◆ EXERCISE DIRECTIONS
Go through the material below, find each line with the word "http", and copy those lines.

◆ LISTED RECORDS
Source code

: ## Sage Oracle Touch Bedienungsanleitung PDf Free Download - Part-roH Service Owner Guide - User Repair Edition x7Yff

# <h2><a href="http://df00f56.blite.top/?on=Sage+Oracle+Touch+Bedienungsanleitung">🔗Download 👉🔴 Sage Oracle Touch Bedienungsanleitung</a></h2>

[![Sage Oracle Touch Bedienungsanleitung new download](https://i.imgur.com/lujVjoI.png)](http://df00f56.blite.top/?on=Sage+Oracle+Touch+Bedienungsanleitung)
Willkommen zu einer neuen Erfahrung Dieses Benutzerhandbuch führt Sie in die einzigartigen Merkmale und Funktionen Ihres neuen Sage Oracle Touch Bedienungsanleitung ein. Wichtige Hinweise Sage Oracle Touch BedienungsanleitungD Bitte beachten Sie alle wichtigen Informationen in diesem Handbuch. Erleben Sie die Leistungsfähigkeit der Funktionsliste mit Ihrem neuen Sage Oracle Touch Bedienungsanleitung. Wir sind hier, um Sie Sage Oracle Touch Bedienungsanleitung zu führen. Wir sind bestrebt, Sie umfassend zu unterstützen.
--
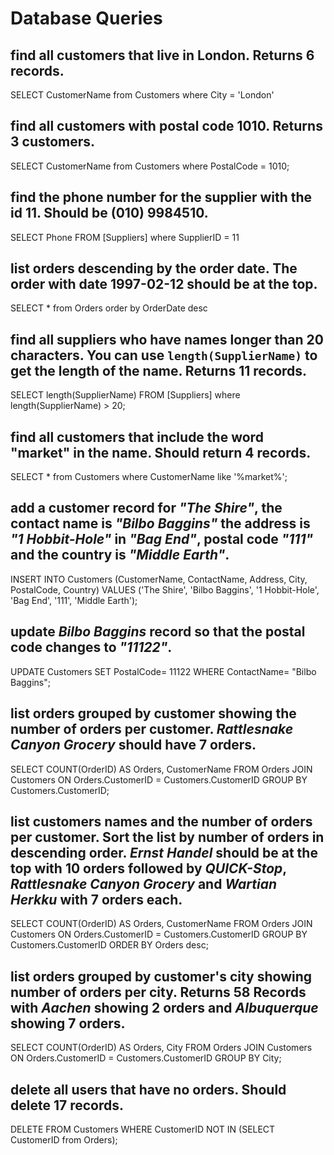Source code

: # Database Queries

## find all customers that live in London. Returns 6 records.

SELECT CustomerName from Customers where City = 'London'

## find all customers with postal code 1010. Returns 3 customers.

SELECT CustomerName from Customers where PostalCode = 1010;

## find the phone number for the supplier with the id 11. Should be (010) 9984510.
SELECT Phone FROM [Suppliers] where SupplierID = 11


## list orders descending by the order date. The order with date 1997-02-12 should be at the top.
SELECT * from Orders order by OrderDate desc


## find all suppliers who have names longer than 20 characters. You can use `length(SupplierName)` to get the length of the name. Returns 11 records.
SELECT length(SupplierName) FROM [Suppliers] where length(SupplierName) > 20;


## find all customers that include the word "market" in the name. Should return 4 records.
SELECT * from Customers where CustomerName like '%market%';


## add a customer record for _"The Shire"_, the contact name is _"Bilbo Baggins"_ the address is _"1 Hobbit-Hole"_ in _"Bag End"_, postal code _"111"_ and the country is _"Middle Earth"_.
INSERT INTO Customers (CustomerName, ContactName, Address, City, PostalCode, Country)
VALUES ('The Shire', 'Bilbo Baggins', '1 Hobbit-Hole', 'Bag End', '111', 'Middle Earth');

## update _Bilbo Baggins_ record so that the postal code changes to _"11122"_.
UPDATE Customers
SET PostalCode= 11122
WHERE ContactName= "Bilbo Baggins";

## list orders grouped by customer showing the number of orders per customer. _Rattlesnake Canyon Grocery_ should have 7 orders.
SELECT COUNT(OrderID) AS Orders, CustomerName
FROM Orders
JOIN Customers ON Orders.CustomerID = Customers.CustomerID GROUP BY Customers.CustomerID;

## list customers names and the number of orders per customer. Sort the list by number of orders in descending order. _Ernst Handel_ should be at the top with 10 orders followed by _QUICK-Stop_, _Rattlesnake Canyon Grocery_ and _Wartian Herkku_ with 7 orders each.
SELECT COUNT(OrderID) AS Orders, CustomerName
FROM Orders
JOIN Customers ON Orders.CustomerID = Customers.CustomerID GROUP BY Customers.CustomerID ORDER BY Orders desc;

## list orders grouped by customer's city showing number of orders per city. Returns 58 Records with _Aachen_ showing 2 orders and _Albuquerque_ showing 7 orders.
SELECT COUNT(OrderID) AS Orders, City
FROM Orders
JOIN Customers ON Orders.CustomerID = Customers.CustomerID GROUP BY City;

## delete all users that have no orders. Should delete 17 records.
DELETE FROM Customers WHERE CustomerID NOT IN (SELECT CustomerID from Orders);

◆ RESULT FOR THIS TASK
# <h2><a href="http://df00f56.blite.top/?on=Sage+Oracle+Touch+Bedienungsanleitung">🔗Download 👉🔴 Sage Oracle Touch Bedienungsanleitung</a></h2>
[![Sage Oracle Touch Bedienungsanleitung new download](https://i.imgur.com/lujVjoI.png)](http://df00f56.blite.top/?on=Sage+Oracle+Touch+Bedienungsanleitung)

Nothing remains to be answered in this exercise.